What is needed = Sort through the data and copy the lines holding the word "mathrm".

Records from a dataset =
# # # # # # #
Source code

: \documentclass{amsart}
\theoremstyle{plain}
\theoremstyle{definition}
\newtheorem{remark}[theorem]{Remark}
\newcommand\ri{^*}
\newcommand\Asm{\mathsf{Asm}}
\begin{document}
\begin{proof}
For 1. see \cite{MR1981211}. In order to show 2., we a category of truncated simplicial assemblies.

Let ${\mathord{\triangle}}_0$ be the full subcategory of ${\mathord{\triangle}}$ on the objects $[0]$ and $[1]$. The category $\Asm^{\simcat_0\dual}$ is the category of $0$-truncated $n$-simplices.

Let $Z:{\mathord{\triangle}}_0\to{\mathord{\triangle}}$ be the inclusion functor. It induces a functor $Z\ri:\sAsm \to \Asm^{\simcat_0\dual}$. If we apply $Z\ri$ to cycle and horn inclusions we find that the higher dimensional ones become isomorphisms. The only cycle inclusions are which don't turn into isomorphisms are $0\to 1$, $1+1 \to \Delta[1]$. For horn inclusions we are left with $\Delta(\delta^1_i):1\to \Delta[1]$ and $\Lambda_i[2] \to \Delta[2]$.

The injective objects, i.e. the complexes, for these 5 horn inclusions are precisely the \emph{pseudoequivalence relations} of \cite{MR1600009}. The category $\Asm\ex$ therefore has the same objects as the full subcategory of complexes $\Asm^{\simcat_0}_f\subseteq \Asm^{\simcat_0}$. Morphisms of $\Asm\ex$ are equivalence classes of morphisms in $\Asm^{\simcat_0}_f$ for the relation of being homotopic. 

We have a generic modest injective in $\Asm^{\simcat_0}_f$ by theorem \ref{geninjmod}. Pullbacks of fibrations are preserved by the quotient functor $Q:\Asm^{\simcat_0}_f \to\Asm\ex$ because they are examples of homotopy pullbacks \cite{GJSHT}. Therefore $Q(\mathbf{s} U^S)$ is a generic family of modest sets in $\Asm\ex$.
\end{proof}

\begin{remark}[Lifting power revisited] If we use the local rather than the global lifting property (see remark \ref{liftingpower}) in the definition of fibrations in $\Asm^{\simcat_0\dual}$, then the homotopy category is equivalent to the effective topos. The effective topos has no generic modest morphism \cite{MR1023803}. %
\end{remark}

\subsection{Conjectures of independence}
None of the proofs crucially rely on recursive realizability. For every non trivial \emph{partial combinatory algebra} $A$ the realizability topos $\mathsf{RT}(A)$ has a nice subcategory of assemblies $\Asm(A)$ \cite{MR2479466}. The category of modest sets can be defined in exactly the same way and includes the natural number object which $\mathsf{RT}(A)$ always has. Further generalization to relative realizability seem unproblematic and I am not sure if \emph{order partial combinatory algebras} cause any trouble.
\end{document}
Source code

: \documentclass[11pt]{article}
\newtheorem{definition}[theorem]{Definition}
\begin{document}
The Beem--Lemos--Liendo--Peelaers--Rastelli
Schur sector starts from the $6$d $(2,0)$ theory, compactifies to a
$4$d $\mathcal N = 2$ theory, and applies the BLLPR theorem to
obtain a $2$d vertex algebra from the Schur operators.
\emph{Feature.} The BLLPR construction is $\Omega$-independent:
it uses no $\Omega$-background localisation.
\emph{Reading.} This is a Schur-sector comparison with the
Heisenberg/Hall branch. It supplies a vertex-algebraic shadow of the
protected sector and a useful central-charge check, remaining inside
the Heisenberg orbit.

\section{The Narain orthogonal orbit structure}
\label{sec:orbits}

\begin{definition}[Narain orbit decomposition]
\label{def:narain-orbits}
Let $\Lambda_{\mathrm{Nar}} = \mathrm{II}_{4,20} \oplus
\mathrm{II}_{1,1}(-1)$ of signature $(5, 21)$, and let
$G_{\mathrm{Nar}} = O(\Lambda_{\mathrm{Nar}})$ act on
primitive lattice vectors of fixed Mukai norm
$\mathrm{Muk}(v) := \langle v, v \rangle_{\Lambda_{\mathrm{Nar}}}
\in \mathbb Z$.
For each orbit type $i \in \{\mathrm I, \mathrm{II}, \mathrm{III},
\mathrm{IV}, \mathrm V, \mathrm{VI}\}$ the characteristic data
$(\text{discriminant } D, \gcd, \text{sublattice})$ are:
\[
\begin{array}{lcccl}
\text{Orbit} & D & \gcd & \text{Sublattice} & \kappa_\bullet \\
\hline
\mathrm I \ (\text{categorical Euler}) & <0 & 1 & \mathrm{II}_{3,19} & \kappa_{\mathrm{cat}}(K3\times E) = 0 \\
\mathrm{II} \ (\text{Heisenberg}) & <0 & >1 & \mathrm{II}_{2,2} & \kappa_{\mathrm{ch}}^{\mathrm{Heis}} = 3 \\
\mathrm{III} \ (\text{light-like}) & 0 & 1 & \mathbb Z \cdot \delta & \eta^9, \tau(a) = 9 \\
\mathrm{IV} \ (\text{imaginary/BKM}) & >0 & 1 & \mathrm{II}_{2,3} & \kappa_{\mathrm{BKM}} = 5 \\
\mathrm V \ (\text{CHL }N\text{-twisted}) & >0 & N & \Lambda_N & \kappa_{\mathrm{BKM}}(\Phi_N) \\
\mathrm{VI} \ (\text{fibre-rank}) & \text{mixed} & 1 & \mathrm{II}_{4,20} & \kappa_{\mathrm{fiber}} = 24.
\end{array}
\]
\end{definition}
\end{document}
# # # # # # #
Your solution =
Let $\Lambda_{\mathrm{Nar}} = \mathrm{II}_{4,20} \oplus
\mathrm{II}_{1,1}(-1)$ of signature $(5, 21)$, and let
$G_{\mathrm{Nar}} = O(\Lambda_{\mathrm{Nar}})$ act on
$\mathrm{Muk}(v) := \langle v, v \rangle_{\Lambda_{\mathrm{Nar}}}
For each orbit type $i \in \{\mathrm I, \mathrm{II}, \mathrm{III},
\mathrm{IV}, \mathrm V, \mathrm{VI}\}$ the characteristic data
\mathrm I \ (\text{categorical Euler}) & <0 & 1 & \mathrm{II}_{3,19} & \kappa_{\mathrm{cat}}(K3\times E) = 0 \\
\mathrm{II} \ (\text{Heisenberg}) & <0 & >1 & \mathrm{II}_{2,2} & \kappa_{\mathrm{ch}}^{\mathrm{Heis}} = 3 \\
\mathrm{III} \ (\text{light-like}) & 0 & 1 & \mathbb Z \cdot \delta & \eta^9, \tau(a) = 9 \\
\mathrm{IV} \ (\text{imaginary/BKM}) & >0 & 1 & \mathrm{II}_{2,3} & \kappa_{\mathrm{BKM}} = 5 \\
\mathrm V \ (\text{CHL }N\text{-twisted}) & >0 & N & \Lambda_N & \kappa_{\mathrm{BKM}}(\Phi_N) \\
\mathrm{VI} \ (\text{fibre-rank}) & \text{mixed} & 1 & \mathrm{II}_{4,20} & \kappa_{\mathrm{fiber}} = 24.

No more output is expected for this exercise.